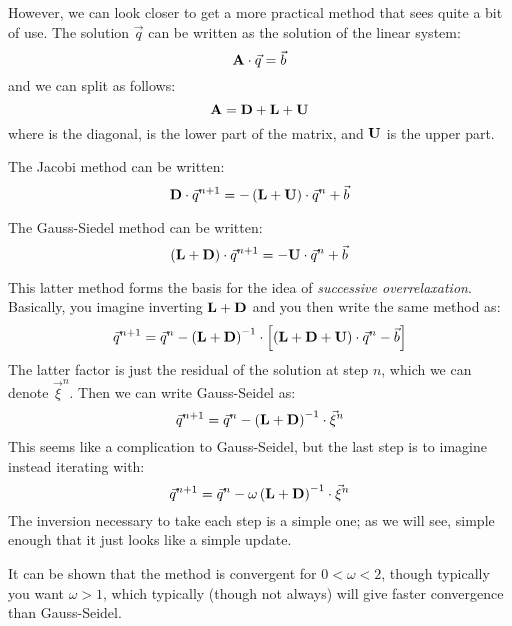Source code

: However, we can look closer to get a more practical method that sees
quite a bit of use. The solution $\vec{q}$ can be written as the
solution of the linear system:
\begin{equation}
{\bf A}\cdot\vec{q} = \vec{b}
\end{equation}
and we can split  as follows:
\begin{equation}
{\bf A} = {\bf D} + {\bf L} + {\bf U}
\end{equation}
where  is the diagonal,  is the lower part of the
matrix, and ${\bf U}$ is the upper part.

The Jacobi method can be written:
\begin{equation}
{\bf D}\cdot\vec{q}^{n+1} = - \left({\bf L}
+ {\bf U}\right) \cdot \vec{q}^n + \vec{b}
\end{equation}

The Gauss-Siedel method can be written:
\begin{equation}
\left({\bf L} + {\bf D}\right)\cdot\vec{q}^{n+1}
= - {\bf U}\cdot \vec{q}^n + \vec{b}
\end{equation}

This latter method forms the basis for the idea of {\it successive
overrelaxation}. Basically, you imagine inverting ${\bf L}+{\bf D}$
and you then write the same method as:
\begin{equation}
\vec{q}^{n+1} = \vec{q}^n
- \left({\bf L}+{\bf D}\right)^{-1}\cdot \left[
\left({\bf L}+{\bf D}+{\bf U}\right)\cdot\vec{q}^n - \vec{b}\right]
\end{equation}
The latter factor is just the residual of the solution at step $n$,
which we can denote $\vec{\xi}^n$. Then we can write Gauss-Seidel as:
\begin{equation}
\vec{q}^{n+1} = \vec{q}^n
- \left({\bf L}+{\bf D}\right)^{-1}\cdot \vec{\xi}^n
\end{equation}
This seems like a complication to Gauss-Seidel, but the last step is
to imagine instead iterating with:
\begin{equation}
\vec{q}^{n+1} = \vec{q}^n - \omega
\left({\bf L}+{\bf D}\right)^{-1}\cdot \vec{\xi}^n
\end{equation}
The inversion necessary to take each step is a simple one; as we will
see, simple enough that it just looks like a simple update.

It can be shown that the method is convergent for $0<\omega<2$, though
typically you want $\omega>1$, which typically (though not always) 
will give faster convergence than Gauss-Seidel.

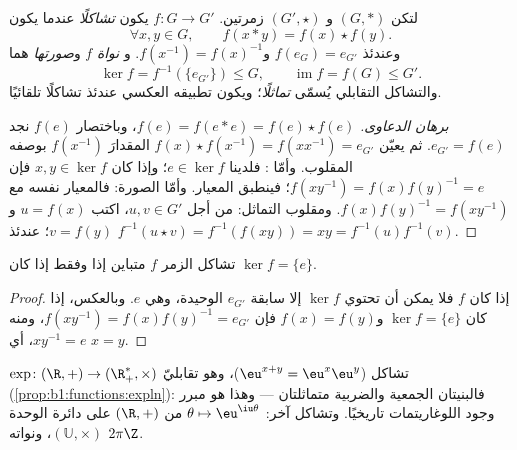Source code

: \begin{definition}\label{def:b1:structures:morphism}
لتكن $(G, *)$ و $(G', \star)$ زمرتين.  $f \colon G \to G'$
يكون \emph{تشاكلًا} عندما يكون
\[
\forall x, y \in G, \qquad f(x * y) = f(x) \star f(y).
\]
وعندئذ $f(e_G) = e_{G'}$ و$f(x^{-1}) = f(x)^{-1}$. و
\emph{نواة} $f$ و\emph{صورتها} هما
\[
\ker f = f^{-1}(\{e_{G'}\}) \leq G,
\qquad
\operatorname{im} f = f(G) \leq G' .
\]
والتشاكل التقابلي يُسمّى \emph{تماثلًا}؛ ويكون تطبيقه العكسي عندئذ
تشاكلًا تلقائيًا.
\end{definition}

\begin{proof}[برهان الدعاوى]
$f(e) = f(e * e) = f(e)\star f(e)$، وباختصار $f(e)$ نجد
$e_{G'} = f(e)$. ثم يعيّن $f(x)\star f(x^{-1}) = f(x x^{-1}) = e_{G'}$
المقدارَ $f(x^{-1})$ بوصفه المقلوب. وأمّا : فلدينا $e \in \ker f$؛ وإذا كان
$x, y \in \ker f$ فإن $f(xy^{-1}) = f(x)f(y)^{-1} = e$؛ فينطبق المعيار.
وأمّا الصورة: فالمعيار نفسه مع $f(x)f(y)^{-1} = f(xy^{-1})$.
ومقلوب التماثل: من أجل $u, v \in G'$، اكتب $u = f(x)$ و$v =
f(y)$؛ عندئذ $f^{-1}(u \star v) = f^{-1}(f(xy)) = xy =
f^{-1}(u) f^{-1}(v)$.
\end{proof}

\begin{proposition}\label{prop:b1:structures:kernel}
تشاكل الزمر $f$ متباين إذا وفقط إذا كان $\ker f =
\{e\}$.
\end{proposition}

\begin{proof}
إذا كان $f$  فلا يمكن أن تحتوي $\ker f$ إلا سابقة $e_{G'}$
الوحيدة، وهي $e$. وبالعكس، إذا كان $\ker f = \{e\}$ و$f(x) =
f(y)$ فإن $f(xy^{-1}) = f(x) f(y)^{-1} = e_{G'}$، ومنه $xy^{-1} = e$،
أي $x = y$.
\end{proof}

\begin{example}\label{ex:b1:structures:expmorphism}
 $\exp \colon (\R, +) \to (\R_+^*, \times)$ تشاكل
($\eu^{x+y} = \eu^x \eu^y$)، وهو تقابليّ
(\cref{prop:b1:functions:expln}): فالبنيتان الجمعية والضربية
متماثلتان --- وهذا هو مبرر وجود اللوغاريتمات تاريخيًا.
وتشاكل آخر: $\theta \mapsto \eu^{\iu\theta}$ من
$(\R, +)$ على دائرة الوحدة $(\mathbb{U}, \times)$، ونواته
$2\pi\Z$.
\end{example}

§

**WHAT IS EXPECTED:** Please restate, exactly as written, the line that holds "متماثلتان --- وهذا" and all remaining lines of the data above, and only those.

**EXERCISE RESPONSE:**
متماثلتان --- وهذا هو مبرر وجود اللوغاريتمات تاريخيًا.
وتشاكل آخر: $\theta \mapsto \eu^{\iu\theta}$ من
$(\R, +)$ على دائرة الوحدة $(\mathbb{U}, \times)$، ونواته
$2\pi\Z$.
\end{example}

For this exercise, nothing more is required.